The Off-Site Source Recovery Project (OSRP) is a U.S. government project funded by the Department of Energy at Los Alamos National Laboratory. The OSRP's mission is to remove excess, unwanted, abandoned, or orphan radioactive sealed sources that may pose a risk to health, safety, and national security.

This government project had its beginnings in the Energy Department's early Environmental Management program. Environmental management was intended to clean up environmental contamination and dispose of vast quantities of radioactive and hazardous waste stemming from several decades of nuclear weapons design, research, testing and production.

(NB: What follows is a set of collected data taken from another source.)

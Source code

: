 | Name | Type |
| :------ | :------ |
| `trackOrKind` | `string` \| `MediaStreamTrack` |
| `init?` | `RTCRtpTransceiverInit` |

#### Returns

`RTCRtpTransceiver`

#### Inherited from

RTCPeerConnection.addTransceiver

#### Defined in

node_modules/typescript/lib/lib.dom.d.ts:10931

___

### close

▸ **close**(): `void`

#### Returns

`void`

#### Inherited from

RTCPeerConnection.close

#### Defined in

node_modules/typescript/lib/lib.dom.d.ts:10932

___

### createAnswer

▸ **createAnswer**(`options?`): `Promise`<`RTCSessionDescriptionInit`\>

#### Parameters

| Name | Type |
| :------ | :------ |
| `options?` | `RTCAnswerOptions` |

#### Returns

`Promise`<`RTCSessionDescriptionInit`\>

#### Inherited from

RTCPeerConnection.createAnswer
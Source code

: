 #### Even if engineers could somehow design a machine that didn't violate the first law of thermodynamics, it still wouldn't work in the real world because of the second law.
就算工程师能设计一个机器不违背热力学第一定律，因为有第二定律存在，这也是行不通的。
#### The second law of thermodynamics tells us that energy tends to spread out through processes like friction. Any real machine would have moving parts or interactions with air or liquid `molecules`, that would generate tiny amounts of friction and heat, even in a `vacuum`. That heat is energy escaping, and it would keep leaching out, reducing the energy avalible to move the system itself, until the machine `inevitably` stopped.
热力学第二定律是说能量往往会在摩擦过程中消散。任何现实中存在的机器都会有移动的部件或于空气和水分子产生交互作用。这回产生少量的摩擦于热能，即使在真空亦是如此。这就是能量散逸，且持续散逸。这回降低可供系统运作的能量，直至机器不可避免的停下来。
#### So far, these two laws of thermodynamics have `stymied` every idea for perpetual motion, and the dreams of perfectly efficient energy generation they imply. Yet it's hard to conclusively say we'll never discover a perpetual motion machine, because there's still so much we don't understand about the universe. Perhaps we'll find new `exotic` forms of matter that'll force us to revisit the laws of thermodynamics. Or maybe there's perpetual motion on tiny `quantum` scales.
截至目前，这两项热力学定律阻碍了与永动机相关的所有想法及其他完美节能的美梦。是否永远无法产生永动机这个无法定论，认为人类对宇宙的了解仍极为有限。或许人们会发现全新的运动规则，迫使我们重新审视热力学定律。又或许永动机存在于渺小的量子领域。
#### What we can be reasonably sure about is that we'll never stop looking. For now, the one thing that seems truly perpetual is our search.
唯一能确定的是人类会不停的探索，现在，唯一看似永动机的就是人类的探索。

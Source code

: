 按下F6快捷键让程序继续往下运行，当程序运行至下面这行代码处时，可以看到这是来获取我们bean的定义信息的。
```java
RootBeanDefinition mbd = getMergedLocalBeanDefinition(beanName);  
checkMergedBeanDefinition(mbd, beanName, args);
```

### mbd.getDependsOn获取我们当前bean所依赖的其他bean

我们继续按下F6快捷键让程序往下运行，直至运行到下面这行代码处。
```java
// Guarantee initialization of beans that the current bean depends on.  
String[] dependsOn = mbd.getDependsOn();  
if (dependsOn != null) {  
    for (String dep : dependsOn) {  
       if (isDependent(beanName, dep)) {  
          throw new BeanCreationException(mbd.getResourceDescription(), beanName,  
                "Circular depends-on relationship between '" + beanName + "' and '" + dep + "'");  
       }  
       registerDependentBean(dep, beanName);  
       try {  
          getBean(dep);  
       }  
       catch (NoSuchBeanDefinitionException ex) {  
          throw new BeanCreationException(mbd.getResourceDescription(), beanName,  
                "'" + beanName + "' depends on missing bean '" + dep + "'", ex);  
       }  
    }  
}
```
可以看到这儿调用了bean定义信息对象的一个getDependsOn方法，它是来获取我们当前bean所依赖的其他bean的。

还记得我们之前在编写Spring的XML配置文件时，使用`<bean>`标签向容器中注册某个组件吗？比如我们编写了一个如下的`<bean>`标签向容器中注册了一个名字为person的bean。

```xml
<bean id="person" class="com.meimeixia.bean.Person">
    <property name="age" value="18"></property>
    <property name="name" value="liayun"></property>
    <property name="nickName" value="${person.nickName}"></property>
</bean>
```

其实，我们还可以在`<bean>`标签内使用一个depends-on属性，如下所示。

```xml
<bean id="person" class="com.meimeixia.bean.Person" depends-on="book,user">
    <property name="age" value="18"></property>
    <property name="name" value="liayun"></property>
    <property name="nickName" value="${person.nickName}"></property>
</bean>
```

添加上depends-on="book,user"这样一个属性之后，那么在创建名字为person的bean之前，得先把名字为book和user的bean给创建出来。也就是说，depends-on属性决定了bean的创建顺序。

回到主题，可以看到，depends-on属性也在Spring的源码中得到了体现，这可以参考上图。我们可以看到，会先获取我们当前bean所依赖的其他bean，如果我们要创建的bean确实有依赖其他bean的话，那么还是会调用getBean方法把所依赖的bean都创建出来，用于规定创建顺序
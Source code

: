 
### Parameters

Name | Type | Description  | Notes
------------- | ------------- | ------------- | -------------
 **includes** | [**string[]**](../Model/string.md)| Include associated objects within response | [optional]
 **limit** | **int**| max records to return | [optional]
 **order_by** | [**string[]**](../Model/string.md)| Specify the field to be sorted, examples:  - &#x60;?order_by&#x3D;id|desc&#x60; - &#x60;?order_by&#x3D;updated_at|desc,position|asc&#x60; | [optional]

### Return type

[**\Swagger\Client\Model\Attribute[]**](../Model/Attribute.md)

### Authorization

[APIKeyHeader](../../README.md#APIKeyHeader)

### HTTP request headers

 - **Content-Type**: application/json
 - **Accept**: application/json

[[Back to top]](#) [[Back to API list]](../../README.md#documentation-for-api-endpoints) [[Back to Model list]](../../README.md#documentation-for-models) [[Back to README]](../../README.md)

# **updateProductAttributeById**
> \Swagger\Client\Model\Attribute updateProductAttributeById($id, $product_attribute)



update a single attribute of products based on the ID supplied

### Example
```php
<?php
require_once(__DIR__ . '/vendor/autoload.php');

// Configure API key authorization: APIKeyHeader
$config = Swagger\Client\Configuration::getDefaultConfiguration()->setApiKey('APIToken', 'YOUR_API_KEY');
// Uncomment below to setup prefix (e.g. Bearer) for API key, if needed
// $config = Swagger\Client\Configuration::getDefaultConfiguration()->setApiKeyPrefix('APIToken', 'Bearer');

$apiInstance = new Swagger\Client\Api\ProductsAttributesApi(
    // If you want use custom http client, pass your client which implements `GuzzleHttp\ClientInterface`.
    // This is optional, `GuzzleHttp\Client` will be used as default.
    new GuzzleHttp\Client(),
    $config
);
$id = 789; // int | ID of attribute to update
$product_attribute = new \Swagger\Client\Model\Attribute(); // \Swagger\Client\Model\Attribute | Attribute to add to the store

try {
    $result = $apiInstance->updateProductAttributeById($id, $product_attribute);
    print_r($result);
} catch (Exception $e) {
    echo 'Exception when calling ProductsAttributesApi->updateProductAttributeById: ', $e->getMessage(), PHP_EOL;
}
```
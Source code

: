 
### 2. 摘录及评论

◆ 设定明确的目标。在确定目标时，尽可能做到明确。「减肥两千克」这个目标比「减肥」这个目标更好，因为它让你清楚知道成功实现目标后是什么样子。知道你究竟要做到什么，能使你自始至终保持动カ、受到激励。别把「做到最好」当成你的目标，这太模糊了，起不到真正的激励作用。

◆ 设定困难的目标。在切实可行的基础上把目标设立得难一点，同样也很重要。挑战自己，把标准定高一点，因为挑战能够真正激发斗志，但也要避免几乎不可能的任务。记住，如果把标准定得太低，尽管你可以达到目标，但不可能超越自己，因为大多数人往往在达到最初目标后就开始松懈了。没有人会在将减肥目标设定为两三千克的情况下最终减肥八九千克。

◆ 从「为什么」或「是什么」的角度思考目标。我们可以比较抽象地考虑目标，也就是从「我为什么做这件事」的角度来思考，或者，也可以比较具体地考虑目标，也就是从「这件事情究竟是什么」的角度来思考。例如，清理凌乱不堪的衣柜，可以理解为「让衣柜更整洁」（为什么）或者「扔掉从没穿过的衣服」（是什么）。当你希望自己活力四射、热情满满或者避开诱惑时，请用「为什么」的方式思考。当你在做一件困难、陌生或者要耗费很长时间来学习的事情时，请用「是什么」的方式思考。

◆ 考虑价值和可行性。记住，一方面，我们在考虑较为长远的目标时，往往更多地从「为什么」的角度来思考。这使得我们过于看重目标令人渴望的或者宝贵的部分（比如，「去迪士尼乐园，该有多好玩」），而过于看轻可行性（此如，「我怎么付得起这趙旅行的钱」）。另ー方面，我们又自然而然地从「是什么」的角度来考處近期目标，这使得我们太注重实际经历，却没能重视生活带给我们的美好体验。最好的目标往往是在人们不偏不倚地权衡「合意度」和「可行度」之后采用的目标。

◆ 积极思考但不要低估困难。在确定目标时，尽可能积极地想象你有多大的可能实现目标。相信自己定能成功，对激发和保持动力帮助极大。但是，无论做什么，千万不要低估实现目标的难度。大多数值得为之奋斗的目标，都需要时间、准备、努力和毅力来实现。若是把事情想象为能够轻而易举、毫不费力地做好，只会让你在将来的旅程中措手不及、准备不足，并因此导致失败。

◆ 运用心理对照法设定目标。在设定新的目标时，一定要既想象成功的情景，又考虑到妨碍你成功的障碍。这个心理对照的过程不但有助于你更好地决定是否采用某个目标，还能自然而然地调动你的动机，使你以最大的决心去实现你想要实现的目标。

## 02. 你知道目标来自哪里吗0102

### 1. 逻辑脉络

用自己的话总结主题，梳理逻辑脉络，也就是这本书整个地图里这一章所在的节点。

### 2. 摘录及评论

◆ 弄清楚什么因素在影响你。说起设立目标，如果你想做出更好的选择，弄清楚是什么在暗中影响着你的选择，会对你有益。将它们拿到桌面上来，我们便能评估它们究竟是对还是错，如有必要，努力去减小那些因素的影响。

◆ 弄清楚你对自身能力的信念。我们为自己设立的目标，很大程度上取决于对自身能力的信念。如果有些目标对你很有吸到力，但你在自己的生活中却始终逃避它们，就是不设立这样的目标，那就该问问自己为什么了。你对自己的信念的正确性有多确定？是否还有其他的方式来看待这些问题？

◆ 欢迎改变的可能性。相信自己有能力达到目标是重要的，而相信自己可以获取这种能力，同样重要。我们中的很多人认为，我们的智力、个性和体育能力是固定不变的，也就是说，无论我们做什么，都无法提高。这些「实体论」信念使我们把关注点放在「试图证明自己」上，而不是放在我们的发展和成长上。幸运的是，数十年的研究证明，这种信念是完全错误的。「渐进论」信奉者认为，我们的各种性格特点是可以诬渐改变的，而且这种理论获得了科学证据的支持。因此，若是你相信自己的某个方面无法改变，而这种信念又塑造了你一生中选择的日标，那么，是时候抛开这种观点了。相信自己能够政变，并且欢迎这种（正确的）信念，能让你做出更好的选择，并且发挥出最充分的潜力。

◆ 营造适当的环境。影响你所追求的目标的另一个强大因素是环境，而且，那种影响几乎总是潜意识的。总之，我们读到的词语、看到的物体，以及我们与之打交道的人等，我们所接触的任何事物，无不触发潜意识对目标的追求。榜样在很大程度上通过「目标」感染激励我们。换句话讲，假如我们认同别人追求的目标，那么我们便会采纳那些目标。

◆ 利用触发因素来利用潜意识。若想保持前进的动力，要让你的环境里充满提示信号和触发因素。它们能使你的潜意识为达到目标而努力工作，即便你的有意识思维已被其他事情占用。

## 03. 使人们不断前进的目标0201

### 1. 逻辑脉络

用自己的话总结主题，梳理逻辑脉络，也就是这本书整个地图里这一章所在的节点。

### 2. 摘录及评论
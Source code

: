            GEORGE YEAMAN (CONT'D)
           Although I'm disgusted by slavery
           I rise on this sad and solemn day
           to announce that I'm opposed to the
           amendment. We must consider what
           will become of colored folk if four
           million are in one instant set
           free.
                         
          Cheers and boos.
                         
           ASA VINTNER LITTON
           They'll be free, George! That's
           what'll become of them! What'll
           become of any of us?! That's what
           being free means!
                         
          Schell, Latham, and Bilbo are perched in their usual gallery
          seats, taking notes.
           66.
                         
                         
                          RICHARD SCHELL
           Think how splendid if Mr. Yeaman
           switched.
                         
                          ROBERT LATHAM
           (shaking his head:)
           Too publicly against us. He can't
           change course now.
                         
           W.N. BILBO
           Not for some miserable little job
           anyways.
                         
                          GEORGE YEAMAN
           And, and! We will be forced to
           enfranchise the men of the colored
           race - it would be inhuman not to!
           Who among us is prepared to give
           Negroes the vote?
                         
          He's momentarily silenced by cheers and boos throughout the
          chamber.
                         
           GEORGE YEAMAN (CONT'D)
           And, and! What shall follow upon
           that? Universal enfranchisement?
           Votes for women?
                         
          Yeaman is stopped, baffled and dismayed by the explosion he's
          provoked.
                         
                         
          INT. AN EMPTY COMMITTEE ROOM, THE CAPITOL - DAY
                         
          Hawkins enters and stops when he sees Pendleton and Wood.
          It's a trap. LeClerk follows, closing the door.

One of the issues faced by the early Environmental Management program was substantial amounts of radioactive and hazardous materials at universities and other locations left over from contracts and grants into various aspect of nuclear technology research. The Energy Department began addressing this problem with a low-budget effort called the Offsite Waste Program.

Initially, the scope of the OSR Project included all Greater than Class C (GTCC) sealed sources, but the mission has been expanded to include public safety and national security. As a result, in 2003, OSRP direction and oversight moved from the Department of Energy's Office of Environmental Management, to the National Nuclear Security Administration.

The project mainly addresses sources containing americium and plutonium. The recently expanded mission also includes recovery of beta or gamma emitting sources, like caesium and strontium.

Since 1999, OSRP has been able to recover more than 35,000 sources from nearly 1300 sites, all 50 States, the DC area, Puerto Rico and several foreign countries.